Two hours ago, I walked two outgoing letters to our mailbox. One was a letter I wrote last night to my therapist Ashley, and the other was a letter I wrote this morning to my friend Ian who has been in prison for seven years.
The letter to Ashley came on the heels of typing up my therapy notes from Monday's session. After the kids were in bed last night, I went upstairs to the writing table in my room and sat down with my blue folder that I always take to counseling. I spent half an hour adding to my "Therapy Notes" Word document, which is now 35 pages in length. The bulk of my typing last night had to do with setting some short-term goals that will allow me to redirect the obsessive, needless thoughts of food that populate much of my mental landscape.
When Ashley asked me how many hours I spend thinking about food in any given day, I told her that pretty much all of my thoughts run through what I call my "food filter." There are times when I'm reading aloud to the kids or in a writing zone when food thoughts don't butt in (although fairly often I write about recipes, so even then food has a tendency to dominate). The majority of the time, being in control of what I eat, when I eat, and how I eat is the part of my life that provides stability, familiarity, and continuity. It's the part of my life that matters most to me most of the time.
I shared with Ashley my favorite quote from Anne Lamott's latest book Hallelujah Anyway:
Then I told Ashley that I want to not mind what happens with food. Can I even imagine?
We identified a couple short-term goals in Monday's session. One is to create a mental boundary or a mental fence that allows a food-free space for my mind. I can start by designating a few hours per day that are off-limits to food thoughts. During these times I will cling to what Ashley called an "anchoring truth" whenever an obsessive, needless thought about food crosses my mind, as a way to redirect my thoughts away from food. For finding freedom with exercise, my anchoring truth was the line Can't you see that this thing you hold in your right hand is a lie?
I have already started seeking the verse that I will cling to as I work to release the control of food.
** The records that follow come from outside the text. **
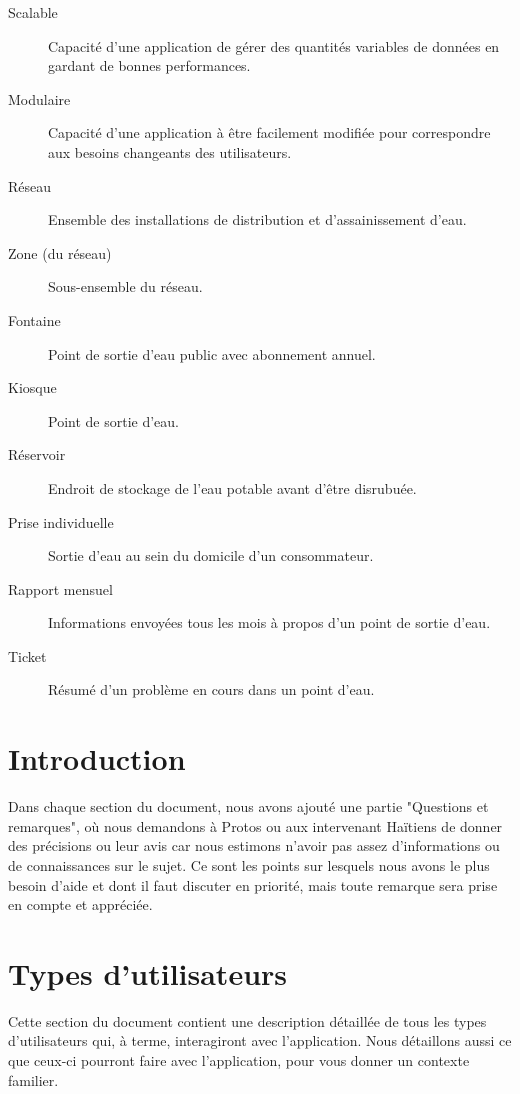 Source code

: \documentclass[a4paper, 11pt]{article}
\begin{document}
\begin{description}
    \item[Scalable] Capacité d'une application de gérer des quantités variables de données en gardant de bonnes performances.
    \item[Modulaire] Capacité d'une application à être facilement modifiée pour correspondre aux besoins changeants des utilisateurs.
    \item[Réseau] Ensemble des installations de distribution et d'assainissement d'eau.
    \item[Zone (du réseau)] Sous-ensemble du réseau.
    \item[Fontaine] Point de sortie d'eau public avec abonnement annuel.
    \item[Kiosque] Point de sortie d'eau. %
    \item[Réservoir] Endroit de stockage de l'eau potable avant d'être disrubuée.
    \item[Prise individuelle] Sortie d'eau au sein du domicile d'un consommateur.
    \item[Rapport mensuel] Informations envoyées tous les mois à propos d'un point de sortie d'eau.
    \item[Ticket] Résumé d'un problème en cours dans un point d'eau.
  \end{description}
\section{Introduction}
Dans chaque section du document, nous avons ajouté une partie "Questions et remarques", où nous demandons à Protos ou aux intervenant Haïtiens de donner des précisions ou leur avis car nous estimons n'avoir pas assez d'informations ou de connaissances sur le sujet. Ce sont les points sur lesquels nous avons le plus besoin d'aide et dont il faut discuter en priorité, mais toute remarque sera prise en compte et appréciée.
\section{Types d'utilisateurs}
\label{users}
Cette section du document contient une description détaillée de tous les types d'utilisateurs qui, à terme, interagiront avec l'application. Nous détaillons aussi ce que ceux-ci pourront faire avec l'application, pour vous donner un contexte familier.
\end{document}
In my letter to Ashley last night, I mentioned to her some of the verses I was considering and thanked her for giving me such practical things to think about and apply. I honestly feel there could not be a better fit for me in terms of a therapist. Her knowledge of Scripture and her obvious desire to love and serve Jesus, coupled with her professional expertise in her field and the ability with which she gives unique and wise counsel to me as a distinct individual (never making me feel that she is doling out cookie-cutter advice), are valuable beyond words. Sometimes I feel so thankful I just have to tell it! So I did that very thing last night in a little Food for Thought notecard.
In Ian's letter, which I wrote on lined journal paper this morning, I talked about having some of Bauer and Cash's friends over today for our every other Wednesday "Game Day at the Lake" that we've been hosting this summer. The boys start the morning playing games like Chess, Monopoly Empire, and Catan in our play room for almost an hour. Then everyone moves outside for snacks and lake time. I was sitting by the lake watching the kids play in the water this morning as I wrote to Ian. I told him how everyone's favorite moments of "Game Day" happen when TJ puts the boat in the water and it's time to go tubing. I also talked about our plans for hosting our church family this Sunday for a Baptism/BBQ/Lake Day celebration right after church, and how we look forward to sharing our property with so many others. I also shared a little about Bauer's time at camp last week and asked Ian if his kids ever went to camp, or if he remembers scuba camps in Belize where he used to be an instructor?
When I finished writing to Ian, I included in the envelope with the letter an article that I tore out from a recent People magazine. It was about a man named Ian who was in prison for 25 years for a crime he committed as a teen, and about the woman the crime was committed against becoming Ian's friend and then corresponding with him during the remaining years of his prison stay. Thankfully Ian's crime was not committed against me, but I am grateful to be his friend and correspondent. My P.S. at the end of Ian's letter today was that the article made me think of him because of the shared name and our shared letters.
There is People to read, and there are people to write. I enjoy them both, of course, but it is in writing to the people God has given to me in this life that I experience a profound joy and purpose. It's a similar joy and purpose to that which I find when I copy quotes or read Anne Lamott. My boys experienced their own kind of joy and purpose at Game Day this morning, hours ago now. The time is almost 5pm, which means I must move on from writing to the joy and purpose of preparing this evening's meal (yes, more food thoughts).